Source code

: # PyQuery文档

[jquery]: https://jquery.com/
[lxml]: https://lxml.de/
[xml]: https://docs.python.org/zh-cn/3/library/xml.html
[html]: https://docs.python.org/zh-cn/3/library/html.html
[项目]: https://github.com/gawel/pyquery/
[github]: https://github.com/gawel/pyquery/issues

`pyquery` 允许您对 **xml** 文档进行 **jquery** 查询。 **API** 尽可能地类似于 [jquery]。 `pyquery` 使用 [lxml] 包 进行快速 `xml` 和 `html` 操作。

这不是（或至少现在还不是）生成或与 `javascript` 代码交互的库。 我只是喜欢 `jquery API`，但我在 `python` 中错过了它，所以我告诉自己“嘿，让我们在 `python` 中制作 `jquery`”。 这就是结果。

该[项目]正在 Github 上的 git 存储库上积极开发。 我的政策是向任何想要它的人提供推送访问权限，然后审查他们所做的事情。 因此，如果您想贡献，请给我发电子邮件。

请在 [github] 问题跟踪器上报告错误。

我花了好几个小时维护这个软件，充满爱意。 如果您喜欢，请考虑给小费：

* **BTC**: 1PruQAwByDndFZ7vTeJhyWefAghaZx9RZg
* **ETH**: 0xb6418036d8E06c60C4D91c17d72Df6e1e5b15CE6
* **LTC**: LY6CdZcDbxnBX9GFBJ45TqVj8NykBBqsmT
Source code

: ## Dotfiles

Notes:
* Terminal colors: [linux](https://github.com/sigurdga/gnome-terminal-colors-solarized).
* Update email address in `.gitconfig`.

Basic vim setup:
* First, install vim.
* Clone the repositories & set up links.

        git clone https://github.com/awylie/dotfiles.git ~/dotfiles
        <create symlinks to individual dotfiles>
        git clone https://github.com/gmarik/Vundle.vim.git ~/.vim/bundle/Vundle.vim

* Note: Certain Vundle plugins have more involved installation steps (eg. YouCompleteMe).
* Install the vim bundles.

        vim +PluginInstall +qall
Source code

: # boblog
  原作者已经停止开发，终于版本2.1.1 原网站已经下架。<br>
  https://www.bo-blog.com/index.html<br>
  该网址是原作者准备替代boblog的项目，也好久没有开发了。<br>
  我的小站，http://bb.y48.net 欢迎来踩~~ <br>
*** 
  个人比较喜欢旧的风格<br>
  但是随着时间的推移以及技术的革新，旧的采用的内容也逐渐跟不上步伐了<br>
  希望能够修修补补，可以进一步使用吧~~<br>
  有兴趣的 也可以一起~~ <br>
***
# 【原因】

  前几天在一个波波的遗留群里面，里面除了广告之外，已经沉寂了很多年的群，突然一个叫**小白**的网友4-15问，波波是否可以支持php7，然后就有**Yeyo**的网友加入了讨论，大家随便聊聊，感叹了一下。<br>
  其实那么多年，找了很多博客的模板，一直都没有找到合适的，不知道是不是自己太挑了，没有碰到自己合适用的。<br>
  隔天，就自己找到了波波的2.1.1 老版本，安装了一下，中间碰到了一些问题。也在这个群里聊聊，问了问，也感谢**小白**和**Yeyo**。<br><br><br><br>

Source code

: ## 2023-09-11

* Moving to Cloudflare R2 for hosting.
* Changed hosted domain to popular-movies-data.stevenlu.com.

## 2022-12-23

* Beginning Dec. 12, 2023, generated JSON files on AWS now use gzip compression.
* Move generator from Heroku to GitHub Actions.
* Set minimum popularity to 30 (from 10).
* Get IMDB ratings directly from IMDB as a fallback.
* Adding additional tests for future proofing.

- [What is required] Could you restate word for word the lines above, from the one that contains "该网址是原作者准备替代boblog的项目，也好久没有开发了。<br>" through the one that contains "其实那么多年，找了很多博客的", and no others?

- [Response below]
  该网址是原作者准备替代boblog的项目，也好久没有开发了。<br>
  我的小站，http://bb.y48.net 欢迎来踩~~ <br>
*** 
  个人比较喜欢旧的风格<br>
  但是随着时间的推移以及技术的革新，旧的采用的内容也逐渐跟不上步伐了<br>
  希望能够修修补补，可以进一步使用吧~~<br>
  有兴趣的 也可以一起~~ <br>
***
# 【原因】

  前几天在一个波波的遗留群里面，里面除了广告之外，已经沉寂了很多年的群，突然一个叫**小白**的网友4-15问，波波是否可以支持php7，然后就有**Yeyo**的网友加入了讨论，大家随便聊聊，感叹了一下。<br>
  其实那么多年，找了很多博客的模板，一直都没有找到合适的，不知道是不是自己太挑了，没有碰到自己合适用的。<br>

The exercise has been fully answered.